Per evitare pettegolezzi sulla loro relazione sentimentale, avrebbero minacciato provvedimenti disciplinari, demansionamenti e, perfino, licenziamenti a prof e un assistente tecnico. Per quelle molestie capaci di generare “un perdurante stato di ansia e paura anche per il timore di subire ripercussioni di carattere professionale” ora rischiano il processo. I protagonisti della vicenda, anticipata da La Nazione e riportata da Il Corriere Fiorentino, sono il preside di un istituto superiore fiorentino 61enne e la sua vice, 51 anni, accusati di stalking e abuso d’ufficio.
A far partire le indagini, nel 2020 la denuncia di una delle docenti. “La cappa di piombo che ormai grava su tutto il personale docente e non, sta creando un grave disagio che si ripercuote anche sullo svolgimento dell’attività didattica”. Poi, l’elenco di intimidazioni e molestie, che la donna avrebbe subito nell’arco di cinque mesi. Da qui partirono le indagini coordinate dalla procura fiorentina. Il dirigente scolastico e la sua vice, secondo quanto ricostruito, avrebbero intimidito in più occasioni e con diverse modalità, due docenti e l’assistente, costringendole ad ammettere di aver diffuso informazioni sulla loro relazione sentimentale.
Colloqui come pretesti
In più occasioni, il dirigente avrebbe chiamato in presidenza la prof: “Le convocazioni – si racconta nella denuncia – si trasformavano in veri e propri interrogatori in cui si metteva sotto torchio l’intero corpo docente”. E in quelle occasioni, secondo l’accusa, lui avrebbe minacciato di distruggerla professionalmente ed economicamente se non avesse ammesso di essere l’autrice di quelle “voci” che correvano a scuola.

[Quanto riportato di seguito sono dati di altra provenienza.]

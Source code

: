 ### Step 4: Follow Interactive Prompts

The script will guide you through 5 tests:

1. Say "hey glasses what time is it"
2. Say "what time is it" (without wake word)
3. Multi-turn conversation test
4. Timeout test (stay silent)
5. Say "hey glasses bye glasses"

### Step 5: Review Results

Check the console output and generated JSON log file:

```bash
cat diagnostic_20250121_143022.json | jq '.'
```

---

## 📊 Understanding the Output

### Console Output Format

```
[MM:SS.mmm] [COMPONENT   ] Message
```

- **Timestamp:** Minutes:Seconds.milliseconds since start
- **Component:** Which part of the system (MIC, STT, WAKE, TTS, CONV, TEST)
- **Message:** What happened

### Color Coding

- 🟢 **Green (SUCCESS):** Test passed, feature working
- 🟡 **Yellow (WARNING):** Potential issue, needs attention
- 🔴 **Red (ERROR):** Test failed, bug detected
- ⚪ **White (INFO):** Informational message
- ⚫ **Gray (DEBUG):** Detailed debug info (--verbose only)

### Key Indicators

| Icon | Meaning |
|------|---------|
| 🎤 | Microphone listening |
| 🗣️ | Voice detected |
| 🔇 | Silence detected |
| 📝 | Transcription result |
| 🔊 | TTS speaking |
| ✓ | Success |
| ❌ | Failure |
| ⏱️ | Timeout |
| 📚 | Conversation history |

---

Sarebbe intervenuto anche nei consigli di classe, secondo l’accusa, per costringere la professoressa a cambiare in positivo la valutazione di due studenti, a rischio bocciatura, uno dei quali non solo aveva accumulato nell’anno scolastico gravi insufficienze ma era stato sospeso per episodi di bullismo.
La docente che ha diffuso la notizia lo ha ammesso e ha avuto un malore
Anche le convocazioni per i “ritardi” a scuola, sarebbe stato un pretesto. “Era mirata a sapere chi avesse messo in giro il pettegolezzo sulla presunta liason, dietro minacce di risarcimenti di migliaia di euro e ripercussioni professionali”, aveva spiegato la docente nella denuncia. Alla fine, prostrata da quelle continue pressioni, la prof avrebbe ammesso di aver diffuso la notizia. Poi, quel giorno stesso per un malore è finita in ospedale.
Bossing a scuola, che fare?
Bossing a scuola: cos’è? Come agire se si è vittime di prevaricazioni o abusi di potere da parte dei propri superiori? Ne abbiamo parlato qualche mese fa con il segretario provinciale dello Snals Treviso Salvatore Auci, che ha spiegato come bisogna agire in questi casi e quale potrebbe essere una soluzione per ridurre questo tipo di fenomeno, alquanto comune di recente nelle scuole.
Ecco cosa ci ha spiegato in merito a ciò che i docenti che si sentono vittime di queste prevaricazioni devono fare per dimostrarlo e per uscire da queste situazioni: “Ovviamente si può denunciare l’azione subita o rivolgersi ad un avvocato penalista per presentare un’azione giudiziaria nei confronti della persona che si ritiene sia responsabile di azioni bossizzanti. In questo caso le autorità competenti sono polizia giudiziaria, la Procura della Repubblica, la Questura, la Polizia di Stato, i Carabinieri”.
Risulta importante ed estremamente delicata la fase di raccolta delle prove che dimostrano la presenza di comportamenti bossizzanti: “Prima di fare tutto ciò consigliamo però di rivolgersi ad un sindacato per informazioni su come cominciare a difendersi. Inoltre prima di passare a vie legali bisogna riuscire a provare la sussistenza di elementi costitutivi del fenomeno. Occorre dimostrare le azioni subite, l’intento persecutorio, le discriminazioni e la loro sistematicità e divisione nel tempo. Va anche trovato un nesso di causalità tra le condotte lamentate e i pregiudizi subiti. Devono anche essere dimostrati i danni riportati a seguito di queste azioni. L’esempio tipico è la presenza di una forma di depressione nella vittima. Risulta anche necessaria la raccolta di tutte le prove possibili: mail, sms, documenti recapitati, registrazioni audio delle parole, delle grida”.